#### [Directions]
Within the listing below, how many lines hold the string "concepts"? Only the number is wanted.

┄┄┄┄┄┄┄┄┄┄┄┄┄┄┄┄┄┄┄┄

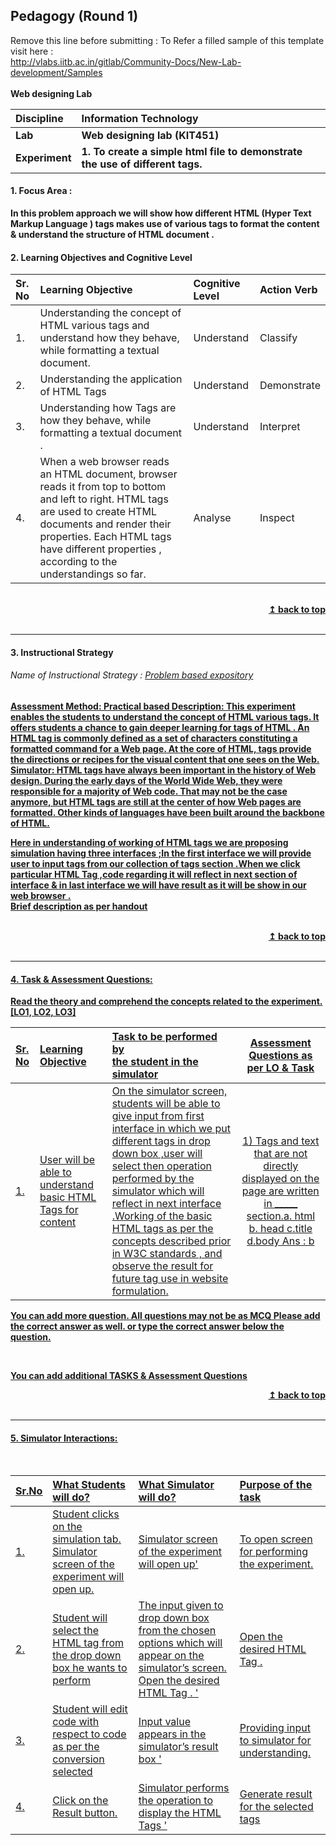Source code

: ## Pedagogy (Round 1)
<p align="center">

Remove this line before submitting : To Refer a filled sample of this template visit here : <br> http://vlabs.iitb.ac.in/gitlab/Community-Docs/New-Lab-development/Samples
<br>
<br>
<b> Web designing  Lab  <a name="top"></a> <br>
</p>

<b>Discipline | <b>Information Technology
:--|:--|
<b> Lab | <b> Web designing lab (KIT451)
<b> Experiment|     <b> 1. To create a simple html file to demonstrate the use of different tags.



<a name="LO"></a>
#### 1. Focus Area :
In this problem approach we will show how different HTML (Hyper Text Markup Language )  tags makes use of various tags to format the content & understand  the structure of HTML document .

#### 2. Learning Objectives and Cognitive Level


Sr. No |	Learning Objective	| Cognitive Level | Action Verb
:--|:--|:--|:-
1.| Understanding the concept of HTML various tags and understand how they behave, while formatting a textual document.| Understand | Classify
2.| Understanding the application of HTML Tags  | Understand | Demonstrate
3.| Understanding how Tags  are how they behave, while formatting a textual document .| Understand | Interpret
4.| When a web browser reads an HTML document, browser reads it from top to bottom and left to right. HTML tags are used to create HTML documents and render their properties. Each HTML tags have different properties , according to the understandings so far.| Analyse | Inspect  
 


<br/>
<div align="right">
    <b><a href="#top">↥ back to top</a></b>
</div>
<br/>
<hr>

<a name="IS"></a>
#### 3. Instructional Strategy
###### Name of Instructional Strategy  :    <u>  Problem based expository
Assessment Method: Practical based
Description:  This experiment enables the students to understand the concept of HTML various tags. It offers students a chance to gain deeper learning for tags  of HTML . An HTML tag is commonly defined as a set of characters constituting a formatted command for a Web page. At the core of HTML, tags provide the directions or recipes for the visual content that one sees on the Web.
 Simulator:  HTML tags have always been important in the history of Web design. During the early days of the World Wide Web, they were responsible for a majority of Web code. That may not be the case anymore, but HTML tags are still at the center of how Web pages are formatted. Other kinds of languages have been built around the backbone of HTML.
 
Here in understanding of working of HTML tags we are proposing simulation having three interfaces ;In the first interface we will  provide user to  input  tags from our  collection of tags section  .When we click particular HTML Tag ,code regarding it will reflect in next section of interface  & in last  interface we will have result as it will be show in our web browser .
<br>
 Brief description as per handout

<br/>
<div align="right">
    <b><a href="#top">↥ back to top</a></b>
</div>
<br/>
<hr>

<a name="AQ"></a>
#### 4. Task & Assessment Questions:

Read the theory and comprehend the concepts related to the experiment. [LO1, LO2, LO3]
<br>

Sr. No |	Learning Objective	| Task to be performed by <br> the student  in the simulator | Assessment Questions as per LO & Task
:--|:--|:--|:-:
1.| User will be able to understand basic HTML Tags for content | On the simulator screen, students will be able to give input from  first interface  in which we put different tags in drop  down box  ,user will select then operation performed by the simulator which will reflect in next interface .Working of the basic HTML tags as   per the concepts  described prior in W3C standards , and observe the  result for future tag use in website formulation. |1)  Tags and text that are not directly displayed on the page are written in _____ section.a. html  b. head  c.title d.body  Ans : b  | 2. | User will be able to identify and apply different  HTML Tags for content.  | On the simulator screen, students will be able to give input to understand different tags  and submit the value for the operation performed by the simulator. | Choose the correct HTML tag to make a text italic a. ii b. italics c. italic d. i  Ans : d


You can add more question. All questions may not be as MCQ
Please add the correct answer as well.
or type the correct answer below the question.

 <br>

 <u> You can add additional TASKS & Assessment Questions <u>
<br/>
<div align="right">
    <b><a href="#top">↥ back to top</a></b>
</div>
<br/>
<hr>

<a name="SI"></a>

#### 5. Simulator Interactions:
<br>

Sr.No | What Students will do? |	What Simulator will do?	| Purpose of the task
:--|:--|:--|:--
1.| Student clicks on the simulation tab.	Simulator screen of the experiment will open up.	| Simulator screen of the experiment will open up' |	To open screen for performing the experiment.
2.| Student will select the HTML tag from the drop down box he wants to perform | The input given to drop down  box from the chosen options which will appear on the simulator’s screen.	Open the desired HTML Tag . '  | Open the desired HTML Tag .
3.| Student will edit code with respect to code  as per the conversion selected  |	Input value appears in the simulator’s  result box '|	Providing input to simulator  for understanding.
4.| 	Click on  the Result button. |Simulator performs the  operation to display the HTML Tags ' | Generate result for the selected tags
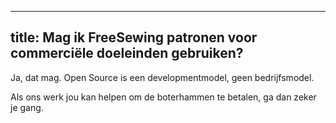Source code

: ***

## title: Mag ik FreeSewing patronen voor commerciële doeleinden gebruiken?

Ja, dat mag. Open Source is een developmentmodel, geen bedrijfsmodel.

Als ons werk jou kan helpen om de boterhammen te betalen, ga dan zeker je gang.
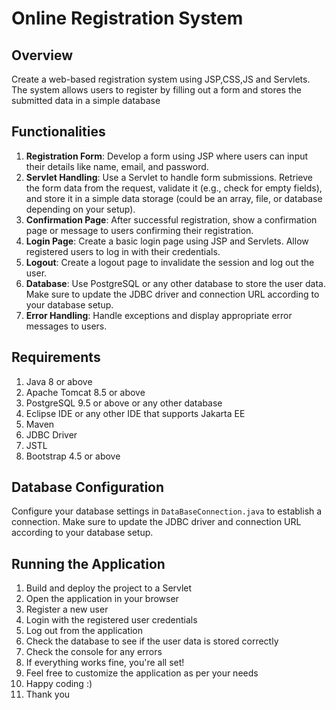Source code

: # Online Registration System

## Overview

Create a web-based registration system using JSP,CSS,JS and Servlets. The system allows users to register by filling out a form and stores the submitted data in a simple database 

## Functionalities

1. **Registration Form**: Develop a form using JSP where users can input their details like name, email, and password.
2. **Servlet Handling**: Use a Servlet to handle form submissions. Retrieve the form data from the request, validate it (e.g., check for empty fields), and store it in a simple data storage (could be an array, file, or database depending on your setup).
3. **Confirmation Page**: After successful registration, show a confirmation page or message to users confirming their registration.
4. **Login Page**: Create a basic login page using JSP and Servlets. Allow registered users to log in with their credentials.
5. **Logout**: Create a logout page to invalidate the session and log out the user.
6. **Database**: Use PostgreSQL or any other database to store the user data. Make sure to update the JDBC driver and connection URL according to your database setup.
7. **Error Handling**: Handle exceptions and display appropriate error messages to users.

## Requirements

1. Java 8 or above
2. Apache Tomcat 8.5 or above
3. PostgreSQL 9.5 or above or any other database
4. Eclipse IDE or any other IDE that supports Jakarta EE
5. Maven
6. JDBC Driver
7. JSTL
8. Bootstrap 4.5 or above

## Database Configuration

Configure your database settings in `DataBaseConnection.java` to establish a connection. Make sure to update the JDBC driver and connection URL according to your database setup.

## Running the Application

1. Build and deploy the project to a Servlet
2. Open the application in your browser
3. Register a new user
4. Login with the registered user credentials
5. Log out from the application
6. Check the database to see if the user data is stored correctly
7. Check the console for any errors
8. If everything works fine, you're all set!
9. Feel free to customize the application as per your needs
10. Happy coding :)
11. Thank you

┄┄┄┄┄┄┄┄┄┄┄┄┄┄┄┄┄┄┄┄

#### [Solution for this problem]
2